I never consciously set out to write noir, although the books and movies I gravitate toward generally tend in that direction.

I started writing, as a kid, my own mutant science fiction: the Wild West crossed with Middle Earth, such that a werewolf might coexist on the same plane with Billy the Kid, goblins and zombies. In college, I primarily studied Shakespeare, Faulkner, James Joyce. The stuff that really grabs me is prose that hits like a blunt object. I write as internally as I can manage, by which I mean I try to turn the narrator's body inside out, to literally get under the skin and find the nausea, vertigo, and despair inherent in ordinary personal interactions. I have a tendency to focus on the visceral minutiae, so when I read my work in public, it feels like the stuff of affliction. One reviewer called the Phineas books "existential noir," a phrase that annoys me intellectually, but sometimes feels accurate.

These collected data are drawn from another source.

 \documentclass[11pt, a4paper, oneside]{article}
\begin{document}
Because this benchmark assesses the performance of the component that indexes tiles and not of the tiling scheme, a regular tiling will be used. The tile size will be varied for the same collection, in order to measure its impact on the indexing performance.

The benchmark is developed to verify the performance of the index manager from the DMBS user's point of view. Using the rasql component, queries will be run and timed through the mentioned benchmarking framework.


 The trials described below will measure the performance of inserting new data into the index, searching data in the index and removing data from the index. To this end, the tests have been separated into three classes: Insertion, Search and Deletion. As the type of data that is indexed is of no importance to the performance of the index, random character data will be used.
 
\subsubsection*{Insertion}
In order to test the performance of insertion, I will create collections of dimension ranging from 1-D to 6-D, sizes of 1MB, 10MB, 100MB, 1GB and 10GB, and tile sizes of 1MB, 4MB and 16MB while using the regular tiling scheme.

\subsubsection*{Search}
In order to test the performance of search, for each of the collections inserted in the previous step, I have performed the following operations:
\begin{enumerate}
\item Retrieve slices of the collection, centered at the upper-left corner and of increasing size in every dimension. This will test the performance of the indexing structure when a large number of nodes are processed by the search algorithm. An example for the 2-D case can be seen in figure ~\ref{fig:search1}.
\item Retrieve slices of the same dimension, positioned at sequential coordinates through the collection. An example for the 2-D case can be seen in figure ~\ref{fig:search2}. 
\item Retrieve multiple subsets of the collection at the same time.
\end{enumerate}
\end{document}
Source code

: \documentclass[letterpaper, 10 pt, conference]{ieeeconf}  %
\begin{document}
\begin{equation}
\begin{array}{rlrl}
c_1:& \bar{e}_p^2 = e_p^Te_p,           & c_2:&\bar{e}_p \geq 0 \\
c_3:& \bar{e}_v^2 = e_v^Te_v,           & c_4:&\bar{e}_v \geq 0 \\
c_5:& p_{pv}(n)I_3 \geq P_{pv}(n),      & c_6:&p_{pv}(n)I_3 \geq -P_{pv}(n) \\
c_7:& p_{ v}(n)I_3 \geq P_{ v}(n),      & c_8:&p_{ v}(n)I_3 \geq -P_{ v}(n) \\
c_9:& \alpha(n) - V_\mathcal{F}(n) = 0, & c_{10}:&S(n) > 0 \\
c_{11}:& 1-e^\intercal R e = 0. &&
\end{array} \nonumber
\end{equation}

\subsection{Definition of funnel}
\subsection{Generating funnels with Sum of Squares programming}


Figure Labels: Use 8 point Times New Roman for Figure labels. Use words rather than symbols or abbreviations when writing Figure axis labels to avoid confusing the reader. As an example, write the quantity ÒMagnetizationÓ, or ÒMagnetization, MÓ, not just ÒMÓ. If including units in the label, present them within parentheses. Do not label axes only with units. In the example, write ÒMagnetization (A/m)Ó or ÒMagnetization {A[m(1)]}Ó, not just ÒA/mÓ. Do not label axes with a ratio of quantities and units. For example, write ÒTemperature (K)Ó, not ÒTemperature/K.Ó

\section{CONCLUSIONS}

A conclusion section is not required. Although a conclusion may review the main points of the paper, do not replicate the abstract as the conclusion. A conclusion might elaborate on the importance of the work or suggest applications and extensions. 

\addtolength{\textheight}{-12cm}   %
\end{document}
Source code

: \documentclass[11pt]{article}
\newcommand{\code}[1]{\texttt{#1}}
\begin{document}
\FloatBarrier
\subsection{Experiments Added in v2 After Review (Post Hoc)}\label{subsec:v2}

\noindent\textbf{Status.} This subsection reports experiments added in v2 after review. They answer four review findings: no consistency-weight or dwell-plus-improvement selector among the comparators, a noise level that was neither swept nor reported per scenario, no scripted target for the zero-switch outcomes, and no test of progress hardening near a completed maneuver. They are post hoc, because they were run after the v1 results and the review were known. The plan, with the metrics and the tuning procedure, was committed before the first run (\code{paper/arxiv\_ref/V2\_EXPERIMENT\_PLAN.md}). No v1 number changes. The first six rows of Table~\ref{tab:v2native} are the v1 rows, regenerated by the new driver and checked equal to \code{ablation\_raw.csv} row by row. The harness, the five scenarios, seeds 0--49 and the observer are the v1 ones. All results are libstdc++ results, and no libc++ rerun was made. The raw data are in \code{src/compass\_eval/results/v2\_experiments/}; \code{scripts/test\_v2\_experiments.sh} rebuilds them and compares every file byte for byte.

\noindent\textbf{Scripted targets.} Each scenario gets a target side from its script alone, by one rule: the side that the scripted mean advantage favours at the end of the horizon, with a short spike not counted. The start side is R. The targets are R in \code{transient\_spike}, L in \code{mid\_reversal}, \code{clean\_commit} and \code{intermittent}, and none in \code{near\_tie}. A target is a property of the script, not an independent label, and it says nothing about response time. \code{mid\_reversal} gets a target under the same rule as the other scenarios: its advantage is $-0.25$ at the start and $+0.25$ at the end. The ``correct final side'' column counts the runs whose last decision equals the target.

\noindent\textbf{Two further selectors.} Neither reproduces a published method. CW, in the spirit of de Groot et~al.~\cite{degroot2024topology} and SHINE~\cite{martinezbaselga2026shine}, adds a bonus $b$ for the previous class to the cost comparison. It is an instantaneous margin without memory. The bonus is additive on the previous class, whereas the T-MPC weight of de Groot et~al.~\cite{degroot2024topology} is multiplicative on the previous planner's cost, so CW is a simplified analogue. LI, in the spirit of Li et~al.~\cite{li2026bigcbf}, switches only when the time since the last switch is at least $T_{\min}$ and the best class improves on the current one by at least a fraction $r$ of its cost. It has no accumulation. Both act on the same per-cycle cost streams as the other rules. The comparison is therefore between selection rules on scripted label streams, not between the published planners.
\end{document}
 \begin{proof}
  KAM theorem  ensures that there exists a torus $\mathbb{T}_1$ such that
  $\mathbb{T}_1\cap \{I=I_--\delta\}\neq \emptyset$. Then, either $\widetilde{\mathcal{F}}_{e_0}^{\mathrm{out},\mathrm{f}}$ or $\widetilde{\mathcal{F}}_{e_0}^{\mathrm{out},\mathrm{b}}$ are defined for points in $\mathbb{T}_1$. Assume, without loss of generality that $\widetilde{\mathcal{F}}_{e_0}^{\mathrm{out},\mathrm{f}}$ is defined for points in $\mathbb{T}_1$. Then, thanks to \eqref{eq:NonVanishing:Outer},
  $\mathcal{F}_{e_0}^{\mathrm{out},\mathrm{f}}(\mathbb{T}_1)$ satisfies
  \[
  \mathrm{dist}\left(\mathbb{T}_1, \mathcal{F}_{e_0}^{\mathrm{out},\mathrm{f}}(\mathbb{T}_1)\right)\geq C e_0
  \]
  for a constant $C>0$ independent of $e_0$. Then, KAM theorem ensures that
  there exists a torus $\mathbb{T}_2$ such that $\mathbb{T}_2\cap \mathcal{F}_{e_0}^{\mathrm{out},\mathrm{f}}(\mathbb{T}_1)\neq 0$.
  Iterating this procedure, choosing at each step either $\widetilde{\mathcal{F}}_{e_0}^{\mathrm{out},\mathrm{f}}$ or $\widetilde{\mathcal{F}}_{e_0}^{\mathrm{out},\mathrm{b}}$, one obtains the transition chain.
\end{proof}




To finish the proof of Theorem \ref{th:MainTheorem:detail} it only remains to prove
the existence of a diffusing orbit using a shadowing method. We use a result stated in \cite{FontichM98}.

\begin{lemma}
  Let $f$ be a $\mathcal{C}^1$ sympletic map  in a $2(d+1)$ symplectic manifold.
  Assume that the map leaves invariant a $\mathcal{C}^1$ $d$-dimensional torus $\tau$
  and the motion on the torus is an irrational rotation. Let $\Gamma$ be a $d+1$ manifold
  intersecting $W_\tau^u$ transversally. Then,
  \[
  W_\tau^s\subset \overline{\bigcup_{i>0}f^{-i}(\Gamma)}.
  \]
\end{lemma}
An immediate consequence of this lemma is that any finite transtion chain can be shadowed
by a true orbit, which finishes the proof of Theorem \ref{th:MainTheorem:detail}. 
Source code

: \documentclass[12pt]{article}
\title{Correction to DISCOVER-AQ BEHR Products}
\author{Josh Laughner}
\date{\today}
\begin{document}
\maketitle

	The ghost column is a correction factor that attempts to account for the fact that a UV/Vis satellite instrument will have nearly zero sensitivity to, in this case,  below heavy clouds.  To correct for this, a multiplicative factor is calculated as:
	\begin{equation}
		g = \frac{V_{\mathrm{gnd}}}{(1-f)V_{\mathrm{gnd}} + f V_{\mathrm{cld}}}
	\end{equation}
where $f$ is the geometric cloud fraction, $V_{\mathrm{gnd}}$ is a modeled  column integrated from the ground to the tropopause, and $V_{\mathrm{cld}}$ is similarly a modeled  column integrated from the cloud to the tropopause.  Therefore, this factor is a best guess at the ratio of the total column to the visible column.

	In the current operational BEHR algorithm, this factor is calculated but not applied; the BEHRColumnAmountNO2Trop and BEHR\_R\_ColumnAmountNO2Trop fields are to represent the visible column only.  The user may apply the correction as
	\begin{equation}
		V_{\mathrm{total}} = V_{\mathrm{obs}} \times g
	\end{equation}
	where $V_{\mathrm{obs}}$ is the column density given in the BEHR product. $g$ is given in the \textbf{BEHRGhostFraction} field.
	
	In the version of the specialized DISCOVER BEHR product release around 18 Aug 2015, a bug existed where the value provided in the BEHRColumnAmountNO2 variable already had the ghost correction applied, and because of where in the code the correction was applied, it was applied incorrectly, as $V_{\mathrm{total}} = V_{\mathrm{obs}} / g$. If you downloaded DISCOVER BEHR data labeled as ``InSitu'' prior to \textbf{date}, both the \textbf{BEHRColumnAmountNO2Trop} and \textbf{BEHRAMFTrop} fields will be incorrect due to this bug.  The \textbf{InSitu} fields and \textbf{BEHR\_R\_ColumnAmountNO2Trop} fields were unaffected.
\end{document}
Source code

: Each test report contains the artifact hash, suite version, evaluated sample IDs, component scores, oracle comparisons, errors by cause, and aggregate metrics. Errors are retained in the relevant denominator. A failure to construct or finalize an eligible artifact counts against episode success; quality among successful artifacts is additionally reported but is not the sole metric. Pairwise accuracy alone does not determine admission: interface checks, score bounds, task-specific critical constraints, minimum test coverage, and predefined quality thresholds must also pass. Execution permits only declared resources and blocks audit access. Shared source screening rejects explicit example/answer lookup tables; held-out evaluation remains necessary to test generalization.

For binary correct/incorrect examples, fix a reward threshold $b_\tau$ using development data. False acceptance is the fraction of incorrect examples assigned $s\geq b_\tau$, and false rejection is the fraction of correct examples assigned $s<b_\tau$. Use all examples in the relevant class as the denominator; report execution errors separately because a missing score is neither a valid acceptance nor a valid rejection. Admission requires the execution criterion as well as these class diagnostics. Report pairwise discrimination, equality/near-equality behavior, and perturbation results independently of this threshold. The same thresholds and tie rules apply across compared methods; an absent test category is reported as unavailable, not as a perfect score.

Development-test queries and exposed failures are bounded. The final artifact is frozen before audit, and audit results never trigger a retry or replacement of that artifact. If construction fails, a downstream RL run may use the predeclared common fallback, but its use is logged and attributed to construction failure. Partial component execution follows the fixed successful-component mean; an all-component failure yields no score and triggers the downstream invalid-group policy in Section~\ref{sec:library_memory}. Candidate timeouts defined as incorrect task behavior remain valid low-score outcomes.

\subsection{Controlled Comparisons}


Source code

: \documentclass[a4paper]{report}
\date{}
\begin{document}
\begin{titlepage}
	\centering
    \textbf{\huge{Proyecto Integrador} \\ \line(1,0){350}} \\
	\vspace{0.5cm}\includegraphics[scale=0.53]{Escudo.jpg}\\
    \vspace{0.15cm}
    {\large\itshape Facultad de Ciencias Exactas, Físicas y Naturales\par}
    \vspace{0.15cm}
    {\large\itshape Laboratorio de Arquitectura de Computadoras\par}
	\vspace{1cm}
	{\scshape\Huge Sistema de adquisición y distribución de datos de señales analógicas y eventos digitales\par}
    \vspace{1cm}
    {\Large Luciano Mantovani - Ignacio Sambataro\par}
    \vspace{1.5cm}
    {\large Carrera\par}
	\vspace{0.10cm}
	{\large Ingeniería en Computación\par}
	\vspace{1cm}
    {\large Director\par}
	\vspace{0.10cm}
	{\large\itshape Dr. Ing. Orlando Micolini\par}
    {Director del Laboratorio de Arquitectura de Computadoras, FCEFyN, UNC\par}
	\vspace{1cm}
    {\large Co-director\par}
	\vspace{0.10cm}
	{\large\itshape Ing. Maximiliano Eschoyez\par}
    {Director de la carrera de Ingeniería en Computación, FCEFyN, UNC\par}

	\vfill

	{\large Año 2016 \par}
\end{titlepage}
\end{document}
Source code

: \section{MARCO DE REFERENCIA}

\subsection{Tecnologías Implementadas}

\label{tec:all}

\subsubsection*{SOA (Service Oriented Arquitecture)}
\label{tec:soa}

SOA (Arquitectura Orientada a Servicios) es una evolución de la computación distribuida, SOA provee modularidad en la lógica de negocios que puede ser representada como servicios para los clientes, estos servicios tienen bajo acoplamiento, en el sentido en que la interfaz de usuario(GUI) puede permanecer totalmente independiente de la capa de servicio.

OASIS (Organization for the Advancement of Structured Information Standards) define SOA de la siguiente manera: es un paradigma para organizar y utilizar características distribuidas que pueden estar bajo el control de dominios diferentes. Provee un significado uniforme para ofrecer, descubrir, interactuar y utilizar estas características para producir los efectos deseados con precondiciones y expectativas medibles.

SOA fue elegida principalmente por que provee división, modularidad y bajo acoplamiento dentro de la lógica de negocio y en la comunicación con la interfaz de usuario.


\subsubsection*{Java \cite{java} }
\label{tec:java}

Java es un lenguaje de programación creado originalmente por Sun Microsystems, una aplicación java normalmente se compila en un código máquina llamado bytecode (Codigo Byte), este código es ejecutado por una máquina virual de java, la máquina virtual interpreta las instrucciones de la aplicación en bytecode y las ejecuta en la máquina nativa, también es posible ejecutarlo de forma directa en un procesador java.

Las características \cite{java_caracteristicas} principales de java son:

As I've mentioned in various interviews, I write mostly in binges. I write best when I hole up somewhere, isolate myself completely, what I call going under. I finished Kiss Me, Judas on a two-week writing jag in a borrowed artist's studio in the East Bay that had a coffeemaker, cheap stereo, and toilet. And disturbing paintings on the walls. Penny Dreadful spilled out over the course of several months in a Motel 6, while Hell's Half Acre was written in a rented room in North Beach above a bar. To my mind, the Poe books are primarily about betrayal, guilt, redemption — the ways that people damage and fail each other. But they are also about the shifts that occur in everyday reality. I burrowed deepest into this idea in Penny Dreadful, where the reality morphs constantly, moving from the realm of a shared consciousness in a fantasy role-playing game to an internal deconstruction of Ulysses.

There's a fair amount of Biblical imagery in my books, no doubt because of my Southern upbringing, which accounts for a certain hillbilly goth feel. But my books are also all about love — whenever someone asks what my books are like, the first words out of my mouth are "scary love stories." Everyone comes from a fucked-up family, everyone was damaged by their parents, and everyone is trying to find some kind of love that makes sense — so what else is there to write about? But what most interests me are the ways that people wound each other when they are simply trying to love each other. And when a story is coming to me, I follow my characters. I follow my obsessions, and so the stories that unfold in the Phineas books tend toward crime and violence, mystery and erotica. I just try to get under the skin.